4. Bölüm (Kanlı iylik)

242 26 7
                                    

Tüm karakterler ve olaylar hayal ürünü olup, kurgudan ibarettir.

Keyifli okumalar...

🗡

Ölüm nedir?

Ölüm hakikattir. Bu dünyada herkese dağıtılmış en büyük adelettir. Senaryomuzun bittiği, ezberlerimizin yok olduğu gerçekliktir. Ölüm insanlığa verilen en büyük nimettir.

Yaşam size sonu olan bir alem veren, ölüm sonsuzluğu vadedendir.

Ellerimde ölümü taşıyan, avuçlarıma mezar sığdıran bir kuldum.

Bir canlının varlığı ile yokluğu sadece Allah'a mahsusken, onun işine karışıyor, can alıyordum. 

Günaha girmiyordum, ben zaten bir günahtım. Öyle bir savaşın ortasında doğmuştum ki, ölüm alışılmış bir durumdu. Doğduğum dünyaya ayak uyduruyordum sadece.

Zifiri karanlıkta elimde tuttuğum bıçak birkaç dakika sonra ayaklarımın önüne bir leş serecek, katlettiğim canların sayısına bir yenisi daha ekleyecekti.

Bir süre sonra liste o kadar kabarmıştı ki, saymayı bırakmıştım.

"Yalvarırım öldürme beni." Ayaklarıma kapandı ağlayarak.  "Yalvarıyorum, ölmek istemiyorum."dediğinde bacağımı ellerinin arasından kurtarıp, yüzüne sert bir tekme attım. Burnunun kırılma sesi kulağıma geldiğinde içimdeki ateşin daha da harlandığını hissettim.

Gün gelecek kendi yarattığım ateşte yanacak, küllerimle tek başıma kalacaktım. Fakat o gün gelene kadar bu ülkeyi ateşe verecektim. İntikamım, hırsım, öfkem tüm ülkeyi mahvedecekti.

Histerik bir kahkaha attım.

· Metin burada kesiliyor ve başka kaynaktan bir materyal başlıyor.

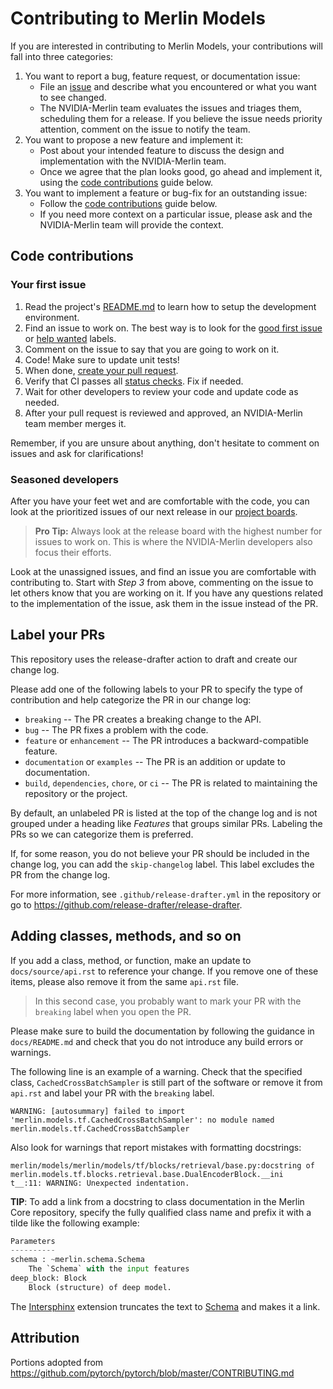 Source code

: # Contributing to Merlin Models

If you are interested in contributing to Merlin Models, your contributions will fall
into three categories:

1. You want to report a bug, feature request, or documentation issue:
   - File an [issue](https://github.com/NVIDIA-Merlin/models/issues/new/choose)
     and describe what you encountered or what you want to see changed.
   - The NVIDIA-Merlin team evaluates the issues and triages them, scheduling
     them for a release. If you believe the issue needs priority attention,
     comment on the issue to notify the team.
2. You want to propose a new feature and implement it:
   - Post about your intended feature to discuss the design and
     implementation with the NVIDIA-Merlin team.
   - Once we agree that the plan looks good, go ahead and implement it, using
     the [code contributions](#code-contributions) guide below.
3. You want to implement a feature or bug-fix for an outstanding issue:
   - Follow the [code contributions](#code-contributions) guide below.
   - If you need more context on a particular issue, please ask and the
     NVIDIA-Merlin team will provide the context.

## Code contributions

### Your first issue

1. Read the project's [README.md](https://github.com/NVIDIA-Merlin/models/blob/stable/README.md)
   to learn how to setup the development environment.
2. Find an issue to work on. The best way is to look for the [good first issue](https://github.com/NVIDIA-Merlin/models/issues?q=is%3Aissue+is%3Aopen+label%3A%22good+first+issue%22)
   or [help wanted](https://github.com/NVIDIA-Merlin/models/issues?q=is%3Aissue+is%3Aopen+label%3A%22help+wanted%22) labels.
3. Comment on the issue to say that you are going to work on it.
4. Code! Make sure to update unit tests!
5. When done, [create your pull request](https://github.com/NVIDIA-Merlin/models/compare).
6. Verify that CI passes all [status checks](https://help.github.com/articles/about-status-checks/). Fix if needed.
7. Wait for other developers to review your code and update code as needed.
8. After your pull request is reviewed and approved, an NVIDIA-Merlin team member merges it.

Remember, if you are unsure about anything, don't hesitate to comment on issues
and ask for clarifications!

### Seasoned developers

After you have your feet wet and are comfortable with the code, you
can look at the prioritized issues of our next release in our [project boards](https://github.com/NVIDIA-Merlin/models/projects).

> **Pro Tip:** Always look at the release board with the highest number for
> issues to work on. This is where the NVIDIA-Merlin developers also focus their efforts.

Look at the unassigned issues, and find an issue you are comfortable with
contributing to. Start with _Step 3_ from above, commenting on the issue to let
others know that you are working on it. If you have any questions related to the
implementation of the issue, ask them in the issue instead of the PR.

## Label your PRs

This repository uses the release-drafter action to draft and create our change log.

Please add one of the following labels to your PR to specify the type of contribution
and help categorize the PR in our change log:

- `breaking` -- The PR creates a breaking change to the API.
- `bug` -- The PR fixes a problem with the code.
- `feature` or `enhancement` -- The PR introduces a backward-compatible feature.
- `documentation` or `examples` -- The PR is an addition or update to documentation.
- `build`, `dependencies`, `chore`, or `ci` -- The PR is related to maintaining the
  repository or the project.

By default, an unlabeled PR is listed at the top of the change log and is not
grouped under a heading like *Features* that groups similar PRs.
Labeling the PRs so we can categorize them is preferred.

If, for some reason, you do not believe your PR should be included in the change
log, you can add the `skip-changelog` label.
This label excludes the PR from the change log.

For more information, see `.github/release-drafter.yml` in the repository
or go to <https://github.com/release-drafter/release-drafter>.

## Adding classes, methods, and so on

If you add a class, method, or function, make an update to `docs/source/api.rst`
to reference your change. If you remove one of these items, please also remove
it from the same `api.rst` file.

> In this second case, you probably want to mark your PR with the `breaking`
> label when you open the PR.

Please make sure to build the documentation by following the guidance in
`docs/README.md` and check that you do not introduce any build errors or warnings.

The following line is an example of a warning. Check that the specified class,
`CachedCrossBatchSampler` is still part of the software or remove it from
`api.rst` and label your PR with the `breaking` label.

```terminal
WARNING: [autosummary] failed to import 'merlin.models.tf.CachedCrossBatchSampler': no module named merlin.models.tf.CachedCrossBatchSampler
```

Also look for warnings that report mistakes with formatting docstrings:

```terminal
merlin/models/merlin/models/tf/blocks/retrieval/base.py:docstring of merlin.models.tf.blocks.retrieval.base.DualEncoderBlock.__ini
t__:11: WARNING: Unexpected indentation.
```

**TIP**: To add a link from a docstring to class documentation in the
Merlin Core repository, specify the fully qualified class name and prefix it
with a tilde like the following example:

```python
Parameters
----------
schema : ~merlin.schema.Schema
    The `Schema` with the input features
deep_block: Block
    Block (structure) of deep model.
```

The [Intersphinx](https://docs.readthedocs.io/en/stable/guides/intersphinx.html)
extension truncates the text to [Schema](https://nvidia-merlin.github.io/core/stable/api/merlin.schema.html)
and makes it a link.

## Attribution

Portions adopted from https://github.com/pytorch/pytorch/blob/master/CONTRIBUTING.md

Karanlık, bir hükümdar gibi etrafa hükmetmesine rağmen, ağlayarak bana korku dolu bakışlar atan adamı görebiliyordum. Çünkü ben bu karanlığa aittim.

Ona doğru iki büyük adım attığımda hıçkırarak yalvarmaya devam etti.

"Eminim o da yalvarmıştır, ağlamıştır." Saçlarını kavradım sıkıca. Çirkin yüzüne baktım. "Kim ölmek ister? O da istemiyordu, ama öldü. Bir cani tarafından öldürüldü."

Yüzümü yüzüne yaklaştırdığımda bedeni titriyordu. "Sana kötü bir haberim var. Ben senden daha çok caniyim."

Bakışlarım yeşil ağaçların süslediği bahçeye kaydığında boynumu kütlettim. Hiç düşünmeden elimdeki bıçağımın sivri ucunu göğsüne batırdım. Çığlık atacağı sırada elimle ağzını kapattım. Haykırışları uğultuya dönüştüğünde soldaki bıçağı sağa doğru kaydırdım.

Gözleri ebediyete kapandığında geri çekilerek, cebimden beyaz toz boya çıkarıp bedenine fırlattım.

Şimdi kendimi daha iyi hissediyordum.

Elimde bıçağımla arkamı dönüp, salondan çıktığımda durmak zorunda kalmıştım.

Kanla kirlenmiş bıçağımı arkama sakladım hızla. Koşarak yanıma gelen çocuğu durdurmak için geri çekildim.